Gender Studies Seminar: Public spaces with Atreyee Sen
The Gender Studies Seminar is an open seminar series hosted by the Department of Gender Studies. The theme for 2023 is Gendered and sexualized spaces. Associate professor Atreyee Sen from the Department of anthropology at Copenhagen University, will during this seminar focus her presentation on urban spaces.
The Gender Studies Seminar Series invite researchers to share their insights on key issues for gendered and sexualized lives, and to engage in critical discussions about the development of gender studies as an interdisciplinary and intersectional research field. During the spring and fall semester 2023, we focus our attention on critical contributions and interventions into gendered and sexualized spaces, from the domestic to the geopolitical.
Urban spaces with Atreyee Sen
Title: No city for lovers’: Urban poverty, public romance and violent moral policing of lower-class female youth in Mumbai
This presentation will explore the violent moral policing and aggressive spatial marginalisation of lower-class, young lovers in Mumbai. I will interrogate contemporary nationalist discourses propagating appropriate, honourable conduct for women in modern India, and analyse the percolation of these forms of gendered moral surveillance into local urban politics.

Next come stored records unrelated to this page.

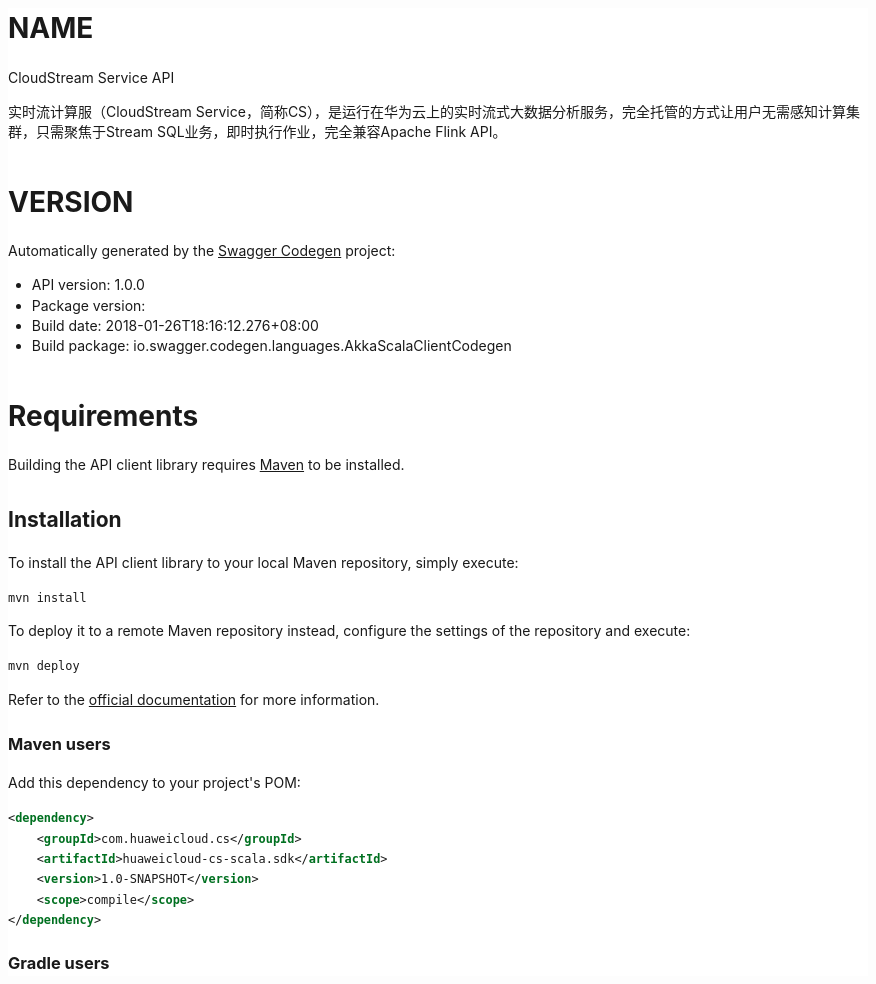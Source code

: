 # NAME

CloudStream Service API

实时流计算服（CloudStream Service，简称CS），是运行在华为云上的实时流式大数据分析服务，完全托管的方式让用户无需感知计算集群，只需聚焦于Stream SQL业务，即时执行作业，完全兼容Apache Flink API。

# VERSION

Automatically generated by the [Swagger Codegen](https://github.com/swagger-api/swagger-codegen) project:

- API version: 1.0.0
- Package version: 
- Build date: 2018-01-26T18:16:12.276+08:00
- Build package: io.swagger.codegen.languages.AkkaScalaClientCodegen

# Requirements

Building the API client library requires [Maven](https://maven.apache.org/) to be installed.

## Installation

To install the API client library to your local Maven repository, simply execute:

```shell
mvn install
```

To deploy it to a remote Maven repository instead, configure the settings of the repository and execute:

```shell
mvn deploy
```

Refer to the [official documentation](https://maven.apache.org/plugins/maven-deploy-plugin/usage.html) for more information.

### Maven users

Add this dependency to your project's POM:

```xml
<dependency>
    <groupId>com.huaweicloud.cs</groupId>
    <artifactId>huaweicloud-cs-scala.sdk</artifactId>
    <version>1.0-SNAPSHOT</version>
    <scope>compile</scope>
</dependency>
```

### Gradle users
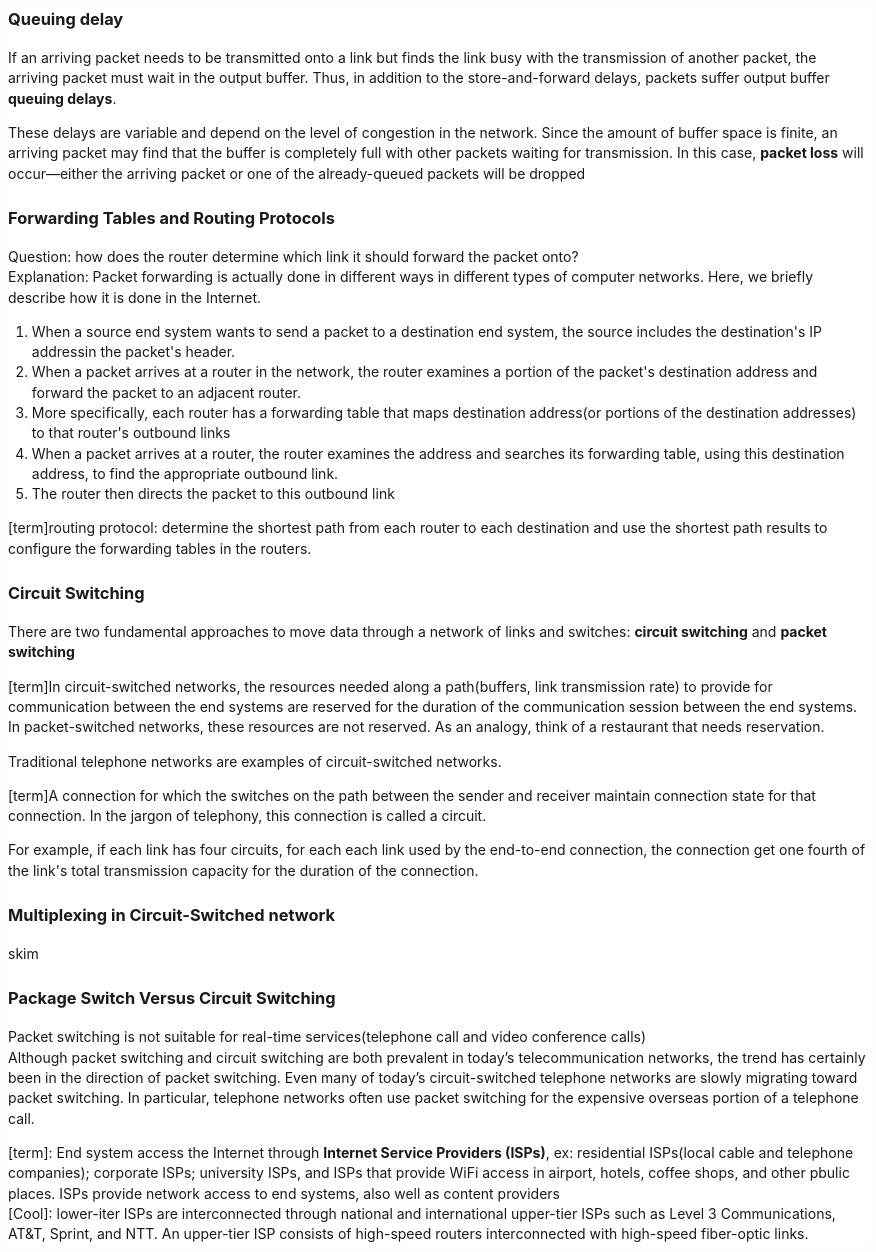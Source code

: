 ### Queuing delay
If an arriving packet needs to be transmitted onto a link but finds the link busy with the transmission of another packet, the arriving packet must wait in the output buffer. Thus, in addition to the store-and-forward delays, packets suffer output buffer **queuing delays**. 

These delays are variable and depend on the level of congestion in the network. Since the amount of buffer space is finite, an arriving packet may find that the buffer is completely full with other packets waiting for transmission. In this case, **packet loss** will occur—either the arriving packet or one of the already-queued packets will be dropped

### Forwarding Tables and Routing Protocols 
Question: how does the router determine which link it should forward the packet onto?    
Explanation: Packet forwarding is actually done in different ways in different types of computer networks. Here, we briefly describe how it is done in the Internet.

1. When a source end system wants to send a packet to a destination end system, the source includes the destination's IP addressin the packet's header.
2. When a packet arrives at a router in the network, the router examines a portion of the packet's destination address and forward the packet to an adjacent router. 
3. More specifically, each router has a forwarding table that maps destination address(or portions of the destination addresses) to that router's outbound links 
4. When a packet arrives at a router, the router examines the address and searches its forwarding table, using this destination address, to find the appropriate outbound link.
5. The router then directs the packet to this outbound link

[term]routing protocol: determine the shortest path from each router to each destination and use the shortest path results to configure the forwarding tables in the routers.

### Circuit Switching
There are two fundamental approaches to move data through a network of links and switches: **circuit switching** and **packet switching**

[term]In circuit-switched networks, the resources needed along a path(buffers, link transmission rate) to provide for communication between the end systems are reserved for the duration of the communication session between the end systems. In packet-switched networks, these resources are not reserved. As an analogy, think of a restaurant that needs reservation.

Traditional telephone networks are examples of circuit-switched networks.

[term]A connection for which the switches on the path between the sender and receiver maintain connection state for that connection. In the jargon of telephony, this connection is called a circuit. 

For example, if each link has four circuits, for each each link used by the end-to-end connection, the connection get one fourth of the link's total transmission capacity for the duration of the connection.

### Multiplexing in Circuit-Switched network 
skim

### Package Switch Versus Circuit Switching
Packet switching is not suitable for real-time services(telephone call and video conference calls)    
Although packet switching and circuit switching are both prevalent in today’s telecommunication networks, the trend has certainly been in the direction of packet switching. Even many of today’s circuit-switched telephone networks are slowly migrating toward packet switching. In particular, telephone networks often use packet switching for the expensive overseas portion of a telephone call.


[term]: End system access the Internet through **Internet Service Providers (ISPs)**, ex: residential ISPs(local cable and telephone companies); corporate ISPs; university ISPs, and ISPs that provide WiFi access in airport, hotels, coffee shops, and other pbulic places. ISPs provide network access to end systems, also well as content providers    
[Cool]: lower-iter ISPs are interconnected through national and international upper-tier ISPs such as Level 3 Communications, AT&T, Sprint, and NTT. An upper-tier ISP consists of high-speed routers interconnected with high-speed fiber-optic links.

Young girls, who gain a small degree of economic freedom through low-income employment in Mumbai, are often keen to resist arranged marriages, and choose their romantic partners. However, since upper-class ‘safe’ public spaces (such as coffee shops, movie halls, shopping plazas) are not available to poor women, these young girls use open parks, street benches, public beaches and commuter bridges to kiss, cuddle and converse with their lovers. I show how orthodox lower-class communities, conservative nationalist groups, and local policemen concerned with ‘public pornography’, coordinate physical attacks and public shaming to punish such deviant youth. I argue that this form of virtue policing of poor girls is not just directed towards informally governing the morality of young women. It is also intimately related to invisibilising and edging out poor, mobile girls from public spaces, when they boldly display their right to love, labour and occupy public spaces in the commercial city.